╭─ Data records

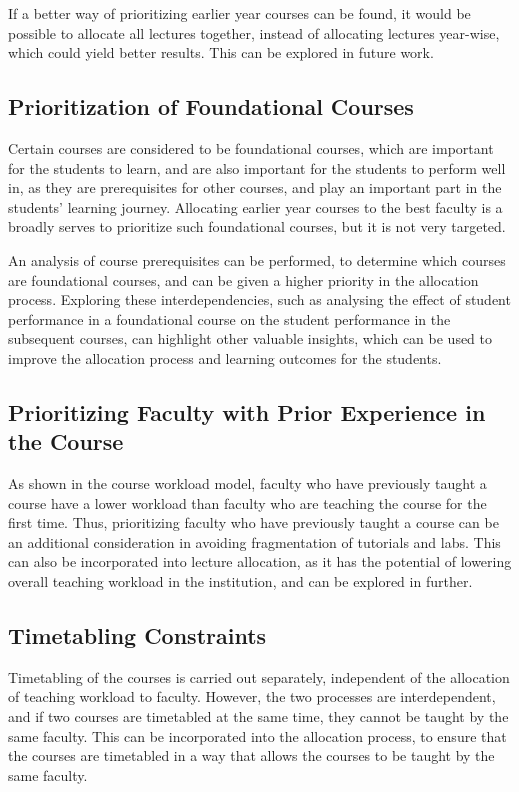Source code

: If a better way of prioritizing earlier year courses can be found, it would be possible to allocate all lectures together, instead of allocating lectures year-wise, which could yield better results. This can be explored in future work.

\subsection{Prioritization of Foundational Courses}

Certain courses are considered to be foundational courses, which are important for the students to learn, and are also important for the students to perform well in, as they are prerequisites for other courses, and play an important part in the students' learning journey. Allocating earlier year courses to the best faculty is a broadly serves to prioritize such foundational courses, but it is not very targeted.

An analysis of course prerequisites can be performed, to determine which courses are foundational courses, and can be given a higher priority in the allocation process. Exploring these interdependencies, such as analysing the effect of student performance in a foundational course on the student performance in the subsequent courses, can highlight other valuable insights, which can be used to improve the allocation process and learning outcomes for the students.

\subsection{Prioritizing Faculty with Prior Experience in the Course}

As shown in the course workload model, faculty who have previously taught a course have a lower workload than faculty who are teaching the course for the first time. Thus, prioritizing faculty who have previously taught a course can be an additional consideration in avoiding fragmentation of tutorials and labs. This can also be incorporated into lecture allocation, as it has the potential of lowering overall teaching workload in the institution, and can be explored in further.

\subsection{Timetabling Constraints}

Timetabling of the courses is carried out separately, independent of the allocation of teaching workload to faculty. However, the two processes are interdependent, and if two courses are timetabled at the same time, they cannot be taught by the same faculty. This can be incorporated into the allocation process, to ensure that the courses are timetabled in a way that allows the courses to be taught by the same faculty.

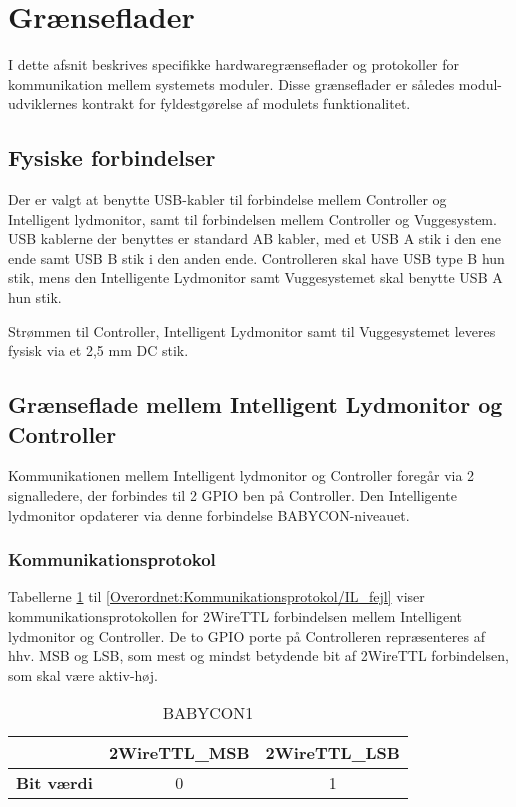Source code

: \section{Grænseflader}
I dette afsnit beskrives specifikke hardwaregrænseflader og protokoller for kommunikation mellem systemets moduler. Disse grænseflader er således modul-udviklernes kontrakt for fyldestgørelse af modulets funktionalitet.

\subsection{Fysiske forbindelser}

Der er valgt at benytte USB-kabler til forbindelse mellem Controller og Intelligent lydmonitor, samt til forbindelsen mellem Controller og Vuggesystem. USB kablerne der benyttes er standard AB kabler, med et USB A stik i den ene ende samt USB B stik i den anden ende. Controlleren skal have USB type B hun stik, mens den Intelligente Lydmonitor samt Vuggesystemet skal benytte USB A hun stik. 

Strømmen til Controller, Intelligent Lydmonitor samt til Vuggesystemet leveres fysisk via et 2,5 mm DC stik.

\subsection{Grænseflade mellem Intelligent Lydmonitor og Controller}
\label{overordnet:graenseflade_IL}
Kommunikationen mellem Intelligent lydmonitor og Controller foregår via 2 signalledere, der forbindes til 2 GPIO ben på Controller. Den Intelligente lydmonitor opdaterer via denne forbindelse BABYCON-niveauet.  

\subsubsection{Kommunikationsprotokol}
\label{overordnet:Kommunikationsprotokol}

Tabellerne \ref{Overordnet:Kommunikationsprotokol/BABYCON1} til \ref{Overordnet:Kommunikationsprotokol/IL_fejl} viser kommunikationsprotokollen for 2WireTTL forbindelsen mellem Intelligent lydmonitor og Controller. De to GPIO porte på Controlleren repræsenteres af hhv. MSB og LSB, som mest og mindst betydende bit af 2WireTTL forbindelsen, som skal være aktiv-høj.

\begin{table}[H]
	\caption{BABYCON1 }
	\centering
	\begin{tabular}{|l|c|c|}
		\hline 
			&\textbf{2WireTTL\_MSB} & \textbf{2WireTTL\_LSB}     \\ 
		\hline 
		\textbf{Bit værdi} &0 & 1     \\ 
		\hline
	\end{tabular} 
	\label{Overordnet:Kommunikationsprotokol/BABYCON1}
\end{table}

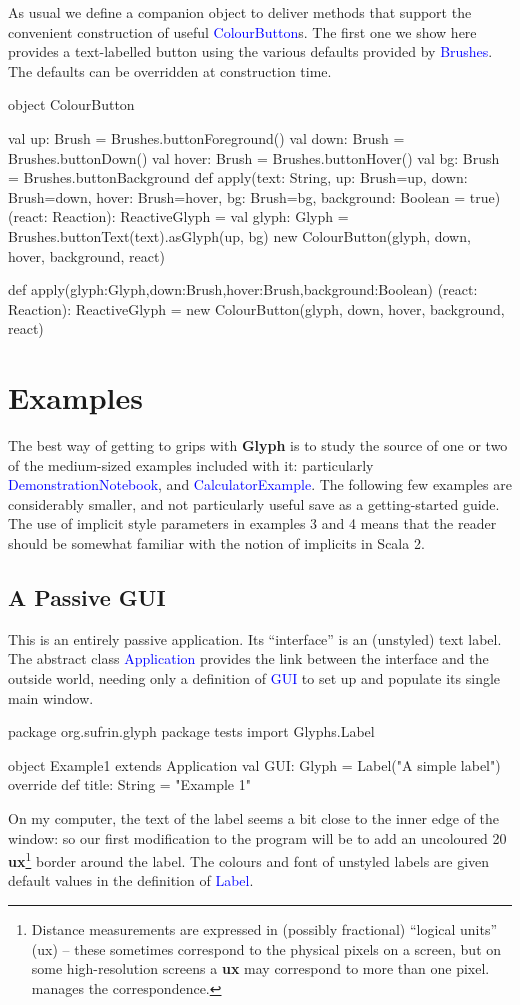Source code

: \documentclass[12pt,a4paper]{article}
\def\Scala#1{\textcolor{blue}{\textsf{#1}}}
\def\S#1{\section{#1}}
\def\SS#1{\subsection{#1}}
\begin{document}
As usual we define a companion object to deliver methods
that support the convenient construction of useful \Scala{ColourButton}s.
The first one we show here provides a text-labelled button
using the various defaults provided by \Scala{Brushes}. The defaults
can be overridden at construction time.

\begin{scala}
object ColourButton {
 val up:    Brush = Brushes.buttonForeground()
 val down:  Brush = Brushes.buttonDown()
 val hover: Brush = Brushes.buttonHover()
 val bg:    Brush = Brushes.buttonBackground
 def apply(text:  String,
           up: Brush=up, down: Brush=down, hover: Brush=hover,
           bg: Brush=bg, background: Boolean = true)
          (react: Reaction): ReactiveGlyph =
 { val glyph: Glyph = Brushes.buttonText(text).asGlyph(up, bg)
   new ColourButton(glyph, down, hover, background, react)
 }

 def apply(glyph:Glyph,down:Brush,hover:Brush,background:Boolean)
          (react: Reaction): ReactiveGlyph =
     new ColourButton(glyph, down, hover, background, react)
}
\end{scala}
\clearpage
\S{Examples}

The best way of getting to grips with \textbf{Glyph} is to study
the source of one or two of the medium-sized examples included with
it: particularly \Scala{DemonstrationNotebook}, and
\Scala{CalculatorExample}. The following few examples are considerably smaller,
and not particularly useful save as a getting-started guide. The use of
implicit style parameters in examples 3 and 4 means that the reader should be
somewhat familiar with the notion of implicits in Scala 2.

\SS{A Passive GUI}

This is an entirely passive application.
Its ``interface'' is an (unstyled) text label.
The abstract class \Scala{Application} provides the link between
the interface and the outside world, needing only a definition of
\Scala{GUI} to set up and populate its single main window.

\begin{scala}
package org.sufrin.glyph
package tests
import  Glyphs.Label

object Example1 extends Application  {
  val GUI: Glyph = Label("A simple label")
  override def title: String = "Example 1"
}
\end{scala}

On my computer, the text of the label seems a bit close to the
inner edge of the window: so our first modification to the
program will be to add an uncoloured
20 \textbf{ux}\footnote{Distance measurements are
expressed in (possibly fractional) ``logical units'' (ux) -- these sometimes correspond
to the physical pixels on a screen, but on some high-resolution
screens a \textbf{ux} may correspond to more than one
pixel.  manages the correspondence.} border around the label.
The colours and font of unstyled labels are given default values in
the definition of \Scala{Label}.
\end{document}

╰─

Instructions to follow >> Please reproduce the entries from above exactly; images are not part of the copy.

Solution to this task >>
Source code

: If a better way of prioritizing earlier year courses can be found, it would be possible to allocate all lectures together, instead of allocating lectures year-wise, which could yield better results. This can be explored in future work.

\subsection{Prioritization of Foundational Courses}

Certain courses are considered to be foundational courses, which are important for the students to learn, and are also important for the students to perform well in, as they are prerequisites for other courses, and play an important part in the students' learning journey. Allocating earlier year courses to the best faculty is a broadly serves to prioritize such foundational courses, but it is not very targeted.

An analysis of course prerequisites can be performed, to determine which courses are foundational courses, and can be given a higher priority in the allocation process. Exploring these interdependencies, such as analysing the effect of student performance in a foundational course on the student performance in the subsequent courses, can highlight other valuable insights, which can be used to improve the allocation process and learning outcomes for the students.

\subsection{Prioritizing Faculty with Prior Experience in the Course}

As shown in the course workload model, faculty who have previously taught a course have a lower workload than faculty who are teaching the course for the first time. Thus, prioritizing faculty who have previously taught a course can be an additional consideration in avoiding fragmentation of tutorials and labs. This can also be incorporated into lecture allocation, as it has the potential of lowering overall teaching workload in the institution, and can be explored in further.

\subsection{Timetabling Constraints}

Timetabling of the courses is carried out separately, independent of the allocation of teaching workload to faculty. However, the two processes are interdependent, and if two courses are timetabled at the same time, they cannot be taught by the same faculty. This can be incorporated into the allocation process, to ensure that the courses are timetabled in a way that allows the courses to be taught by the same faculty.

Source code

: \section{Grænseflader}
I dette afsnit beskrives specifikke hardwaregrænseflader og protokoller for kommunikation mellem systemets moduler. Disse grænseflader er således modul-udviklernes kontrakt for fyldestgørelse af modulets funktionalitet.

\subsection{Fysiske forbindelser}

Der er valgt at benytte USB-kabler til forbindelse mellem Controller og Intelligent lydmonitor, samt til forbindelsen mellem Controller og Vuggesystem. USB kablerne der benyttes er standard AB kabler, med et USB A stik i den ene ende samt USB B stik i den anden ende. Controlleren skal have USB type B hun stik, mens den Intelligente Lydmonitor samt Vuggesystemet skal benytte USB A hun stik. 

Strømmen til Controller, Intelligent Lydmonitor samt til Vuggesystemet leveres fysisk via et 2,5 mm DC stik.

\subsection{Grænseflade mellem Intelligent Lydmonitor og Controller}
\label{overordnet:graenseflade_IL}
Kommunikationen mellem Intelligent lydmonitor og Controller foregår via 2 signalledere, der forbindes til 2 GPIO ben på Controller. Den Intelligente lydmonitor opdaterer via denne forbindelse BABYCON-niveauet.  

\subsubsection{Kommunikationsprotokol}
\label{overordnet:Kommunikationsprotokol}

Tabellerne \ref{Overordnet:Kommunikationsprotokol/BABYCON1} til \ref{Overordnet:Kommunikationsprotokol/IL_fejl} viser kommunikationsprotokollen for 2WireTTL forbindelsen mellem Intelligent lydmonitor og Controller. De to GPIO porte på Controlleren repræsenteres af hhv. MSB og LSB, som mest og mindst betydende bit af 2WireTTL forbindelsen, som skal være aktiv-høj.

\begin{table}[H]
	\caption{BABYCON1 }
	\centering
	\begin{tabular}{|l|c|c|}
		\hline 
			&\textbf{2WireTTL\_MSB} & \textbf{2WireTTL\_LSB}     \\ 
		\hline 
		\textbf{Bit værdi} &0 & 1     \\ 
		\hline
	\end{tabular} 
	\label{Overordnet:Kommunikationsprotokol/BABYCON1}
\end{table}

Source code

: \documentclass[12pt,a4paper]{article}
\def\Scala#1{\textcolor{blue}{\textsf{#1}}}
\def\S#1{\section{#1}}
\def\SS#1{\subsection{#1}}
\begin{document}
As usual we define a companion object to deliver methods
that support the convenient construction of useful \Scala{ColourButton}s.
The first one we show here provides a text-labelled button
using the various defaults provided by \Scala{Brushes}. The defaults
can be overridden at construction time.

\begin{scala}
object ColourButton {
 val up:    Brush = Brushes.buttonForeground()
 val down:  Brush = Brushes.buttonDown()
 val hover: Brush = Brushes.buttonHover()
 val bg:    Brush = Brushes.buttonBackground
 def apply(text:  String,
           up: Brush=up, down: Brush=down, hover: Brush=hover,
           bg: Brush=bg, background: Boolean = true)
          (react: Reaction): ReactiveGlyph =
 { val glyph: Glyph = Brushes.buttonText(text).asGlyph(up, bg)
   new ColourButton(glyph, down, hover, background, react)
 }

 def apply(glyph:Glyph,down:Brush,hover:Brush,background:Boolean)
          (react: Reaction): ReactiveGlyph =
     new ColourButton(glyph, down, hover, background, react)
}
\end{scala}
\clearpage
\S{Examples}

The best way of getting to grips with \textbf{Glyph} is to study
the source of one or two of the medium-sized examples included with
it: particularly \Scala{DemonstrationNotebook}, and
\Scala{CalculatorExample}. The following few examples are considerably smaller,
and not particularly useful save as a getting-started guide. The use of
implicit style parameters in examples 3 and 4 means that the reader should be
somewhat familiar with the notion of implicits in Scala 2.

\SS{A Passive GUI}

This is an entirely passive application.
Its ``interface'' is an (unstyled) text label.
The abstract class \Scala{Application} provides the link between
the interface and the outside world, needing only a definition of
\Scala{GUI} to set up and populate its single main window.

\begin{scala}
package org.sufrin.glyph
package tests
import  Glyphs.Label

object Example1 extends Application  {
  val GUI: Glyph = Label("A simple label")
  override def title: String = "Example 1"
}
\end{scala}

On my computer, the text of the label seems a bit close to the
inner edge of the window: so our first modification to the
program will be to add an uncoloured
20 \textbf{ux}\footnote{Distance measurements are
expressed in (possibly fractional) ``logical units'' (ux) -- these sometimes correspond
to the physical pixels on a screen, but on some high-resolution
screens a \textbf{ux} may correspond to more than one
pixel.  manages the correspondence.} border around the label.
The colours and font of unstyled labels are given default values in
the definition of \Scala{Label}.
\end{document}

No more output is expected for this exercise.